● **EXERCISE REQUIREMENTS**
Drop every picture, then transcribe the remaining data exactly.

━━ DATA PROVIDED

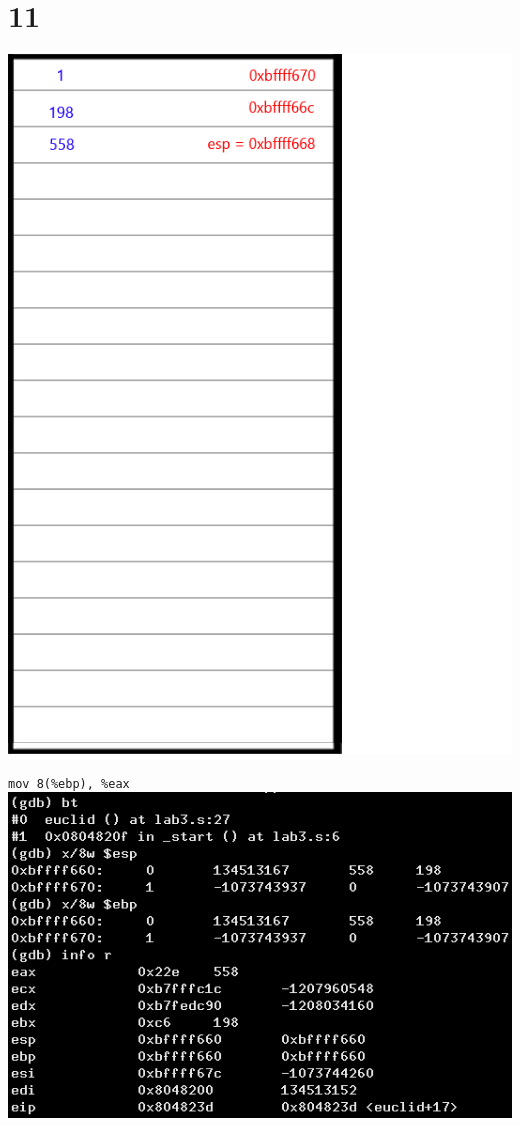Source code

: \documentclass{article}
\begin{document}
\section*{11}
\begin{minipage}{5cm}
\includegraphics[scale=0.3]{s3.png}
\end{minipage}
\begin{minipage}{8cm}
\verb|mov 8(%ebp), %eax|\\
\includegraphics[scale=0.4]{bxi11.png} \\
\end{minipage}
\clearpage
\end{document}
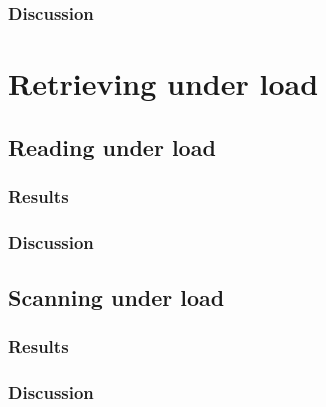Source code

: \subsubsection{Discussion}

\section{Retrieving under load}
\label{ch:evaluation:se:retrievingUnderLoad}

\subsection{Reading under load}

\subsubsection{Results}

\subsubsection{Discussion}

\subsection{Scanning under load}

\subsubsection{Results}

\subsubsection{Discussion}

━━━━

● **RESULT FOR THIS EXERCISE**
Source code

: \documentclass{article}
\begin{document}
\section*{11}
\begin{minipage}{5cm}
\includegraphics[scale=0.3]{s3.png}
\end{minipage}
\begin{minipage}{8cm}
\verb|mov 8(%ebp), %eax|\\
\includegraphics[scale=0.4]{bxi11.png} \\
\end{minipage}
\clearpage
\end{document}
Source code

: \subsubsection{Discussion}

\section{Retrieving under load}
\label{ch:evaluation:se:retrievingUnderLoad}

\subsection{Reading under load}

\subsubsection{Results}

\subsubsection{Discussion}

\subsection{Scanning under load}

\subsubsection{Results}

\subsubsection{Discussion}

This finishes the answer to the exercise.